Obstetrics and Gynaecology Flashcards
(174 cards)
Define gestational diabetes:
Defined as the glucose intolerance with fasting blood glucose >= 5.6 mmol/L OR 2 hour plasma glucose levels >= 7.8 mmol/L on 75g OGTT.
What are the risk factors of developing gestational diabetes?
- asian/ black
- hx GDM/ thx
- hx of babies delivered >4.5 kg
- hx of stillbirth/ perinatal death
- maternal obesity (BMI>30)
What are the symptoms of gestational diabetes?
- polyuria
- thirst
- fatigue
- no noticable symptoms
What are the investigations to diagnose gestational diabetes?
75g OGTT
* fasting glucose >=5.6
* 2 hour glucose >= 7.8
HbA1c (to distinguish between gestational diabetes/ pre-existing diabetes mellitus)
Urinanalysis (glycosuria)
What is the management of gestational diabetes?
- lifestyle modifications when fasting glucose is < 7 mmol/L; if lifestyle measures not helping in 2 weeks then start on metformin.
- if fasting glucoses >= 7 mmol/L = insulin +/- metformin 1st line!!
What are the maternal complications of untreated gestational diabetes?
- increased risk of HTN and Pre-eclampsia
- increased risk of T2DM
What are the foetal complications of untreated gestational diabetes?
Macrosomia (>4.5kg)
* increased risk of birth injuries, c-section, shoulder dystocia
* increased risk of sacral agenesis
* pre-term delivery
* Neonatal hypoglycaemia= seizures
* increased risk of child getting T2DM later in life
Define gestational Hypertension:
The onset of high BP after 20 weeks gestation with NO proteinuria.
This increases the mother’s risk of pre-eclampsia and low birth weight of baby.
What are the risk factors of gestational hypertension:
- genetic
- lifestyle
- physiological changes of pregnancy
What are the symptoms of Gestational HTN?
- Raised BP
- NO proteinuria
What are the Ix of gestational hypertension?
- BP
- Urine dip
Do these at every appointment
What is the management of gestational hypertension?
- discontinue ACEi- give labetolol
- monitor BP regularly and do urine dip
- if BP >140/90:
- 1st Oral labetalol
- 2nd methyldopa/ nifedipine - diet/ exercise
Define Pre-eclampsia:
A placental condition affecting preganant women from 20 weeks of getsation, characterised by HTN and PROTEINURIA.
What are the risk factors to developing Pre-eclampsia?
- nulliparity
- hx/ fhx
- increasing maternal age
- pre-existing DM/ HTN/ renal/ autoimmune
- obesity
What are the symptoms of Pre-eclampsia?
- HTN
- proteinuria
- peripheral edema including face
- severe headache
- drowsy
- visual disturbance
- RUQ/ epigastric [pain
*Nausea and vomiting - hyperreflexia
What is the aetiology of Pre-eclampsia?
- dysfunctional trophoblast invasion of the spiral arterioles which decreased uteroplacental blood flow and causes endothelia damage.

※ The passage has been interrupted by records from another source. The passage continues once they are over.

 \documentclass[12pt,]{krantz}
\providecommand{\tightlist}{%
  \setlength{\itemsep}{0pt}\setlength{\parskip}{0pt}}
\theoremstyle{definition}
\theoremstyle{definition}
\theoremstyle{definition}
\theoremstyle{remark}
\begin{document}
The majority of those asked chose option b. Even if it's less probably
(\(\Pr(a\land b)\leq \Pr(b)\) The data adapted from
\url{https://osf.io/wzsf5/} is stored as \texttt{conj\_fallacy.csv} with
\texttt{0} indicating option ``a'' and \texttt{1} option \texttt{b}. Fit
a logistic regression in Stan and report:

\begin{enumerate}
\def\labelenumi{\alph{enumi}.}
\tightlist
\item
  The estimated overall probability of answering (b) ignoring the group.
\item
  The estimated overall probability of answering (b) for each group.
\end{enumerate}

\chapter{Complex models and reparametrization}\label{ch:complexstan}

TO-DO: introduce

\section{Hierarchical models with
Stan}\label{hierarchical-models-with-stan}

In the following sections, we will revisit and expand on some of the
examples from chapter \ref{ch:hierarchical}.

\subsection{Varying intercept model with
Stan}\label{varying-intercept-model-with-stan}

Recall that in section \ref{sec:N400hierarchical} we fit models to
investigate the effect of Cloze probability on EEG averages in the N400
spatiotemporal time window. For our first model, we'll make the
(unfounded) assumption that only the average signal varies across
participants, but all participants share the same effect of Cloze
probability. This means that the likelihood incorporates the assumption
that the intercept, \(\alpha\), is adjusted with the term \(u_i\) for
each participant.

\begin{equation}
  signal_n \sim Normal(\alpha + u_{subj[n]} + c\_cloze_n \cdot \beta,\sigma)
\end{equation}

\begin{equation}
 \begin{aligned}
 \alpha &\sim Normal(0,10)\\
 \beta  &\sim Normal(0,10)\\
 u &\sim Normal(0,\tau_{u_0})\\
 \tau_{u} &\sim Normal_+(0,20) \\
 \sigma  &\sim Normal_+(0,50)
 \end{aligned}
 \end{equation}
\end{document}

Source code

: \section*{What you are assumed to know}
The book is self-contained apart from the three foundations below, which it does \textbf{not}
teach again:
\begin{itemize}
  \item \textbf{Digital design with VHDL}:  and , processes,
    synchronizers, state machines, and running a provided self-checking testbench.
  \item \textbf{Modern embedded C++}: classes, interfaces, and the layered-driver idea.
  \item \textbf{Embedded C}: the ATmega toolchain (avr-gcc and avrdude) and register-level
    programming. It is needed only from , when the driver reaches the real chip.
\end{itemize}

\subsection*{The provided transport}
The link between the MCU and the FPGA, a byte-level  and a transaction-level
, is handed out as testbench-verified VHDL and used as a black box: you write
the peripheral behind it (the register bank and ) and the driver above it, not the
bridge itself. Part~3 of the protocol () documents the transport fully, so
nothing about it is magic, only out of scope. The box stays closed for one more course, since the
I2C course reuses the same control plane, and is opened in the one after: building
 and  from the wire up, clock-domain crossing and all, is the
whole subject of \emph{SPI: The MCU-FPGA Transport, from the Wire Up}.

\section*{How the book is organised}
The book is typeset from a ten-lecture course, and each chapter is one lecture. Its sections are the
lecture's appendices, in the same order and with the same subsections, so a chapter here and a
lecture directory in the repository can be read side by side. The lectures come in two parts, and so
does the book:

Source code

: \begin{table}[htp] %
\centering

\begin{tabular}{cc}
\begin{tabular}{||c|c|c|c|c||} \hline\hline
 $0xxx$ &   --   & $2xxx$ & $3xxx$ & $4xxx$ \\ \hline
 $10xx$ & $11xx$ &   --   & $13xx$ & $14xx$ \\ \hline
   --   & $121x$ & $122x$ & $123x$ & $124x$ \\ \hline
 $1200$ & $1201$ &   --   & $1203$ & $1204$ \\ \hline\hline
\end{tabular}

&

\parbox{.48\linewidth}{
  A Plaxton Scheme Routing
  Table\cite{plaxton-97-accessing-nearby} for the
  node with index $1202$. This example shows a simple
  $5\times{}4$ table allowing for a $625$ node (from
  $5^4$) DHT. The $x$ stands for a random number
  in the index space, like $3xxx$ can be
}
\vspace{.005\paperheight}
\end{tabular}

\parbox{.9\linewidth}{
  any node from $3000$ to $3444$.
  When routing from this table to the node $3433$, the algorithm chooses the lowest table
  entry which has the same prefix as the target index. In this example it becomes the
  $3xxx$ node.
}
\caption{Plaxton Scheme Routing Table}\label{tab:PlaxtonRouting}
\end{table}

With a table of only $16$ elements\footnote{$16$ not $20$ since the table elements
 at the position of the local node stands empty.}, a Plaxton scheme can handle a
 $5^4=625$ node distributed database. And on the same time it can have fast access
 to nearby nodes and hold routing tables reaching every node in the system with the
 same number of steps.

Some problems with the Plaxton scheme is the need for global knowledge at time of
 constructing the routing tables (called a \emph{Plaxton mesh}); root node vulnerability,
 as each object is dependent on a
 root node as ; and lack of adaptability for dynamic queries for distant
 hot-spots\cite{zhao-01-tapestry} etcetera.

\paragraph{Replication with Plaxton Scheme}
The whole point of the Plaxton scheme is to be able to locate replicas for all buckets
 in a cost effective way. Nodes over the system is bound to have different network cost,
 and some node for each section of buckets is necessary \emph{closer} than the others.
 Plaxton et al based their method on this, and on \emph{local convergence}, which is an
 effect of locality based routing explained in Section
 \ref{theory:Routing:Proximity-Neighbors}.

What is the investigations indicated in a patient who is suspected to have Pre-eclampsia?
- BP= HTN
- Urinanalysis
- bloods test: LFT, kidney, clotting
What is the management of Pre-eclampsia?
- Aspirin as prophylaxis from 12 weeks until birth
- 1st line= labetolol ( can give nifedipine, methyldopa, hydralazine)
- magnesium sulphate for prevention and treatment of ECLAMPTIC SEIZURES.
- curative= delivery of placenta
What are the complications to the mother if Pre-eclampsia is left untreated?
- eclampsia/ seizures
- Organ failure
- DIC
- HELLP syndrome ( Haemolysis, Elevated liver enzymes, Low platelets)
What are the complications to the foetus if Pre-eclampsia is left untreated?
- intrauterine growth restriction
- pre-term delivery
- placental abruption
- neonatal hypoxia
Define Placental Abruption:
This is the premature separation of the placenta from the uterine wall during pregnancy, causing maternal haemorrhage.
What are the risk factors to developing Placental Abruption?
- trauma
- pre-eclampsia/ HTN
- multiparity
- increased age
- polyhydramnios
- hx
- substance abuse during pregnancy
- coagulation disorders
What are the symptoms of Placental Abruption?
- sudden/ severe abdominal pain
- ‘woody’/ hard uterus
- contractions
- vaginal bleeding ( which can be concealed)
- reduced foetal movements
- Abnormal CTG
- hypovolaemic shock
How to manage Placental Abruption?
- resus ABCDE
- emergency delivery which is usually c-section
- induced labour if haemorrhage
- conservative management ( only for partial/ marginal abruptions with no compromise)
- FOR ALL PATIENTS: ANTI-D <= 72 hours of bleeding if woman is resus D negative.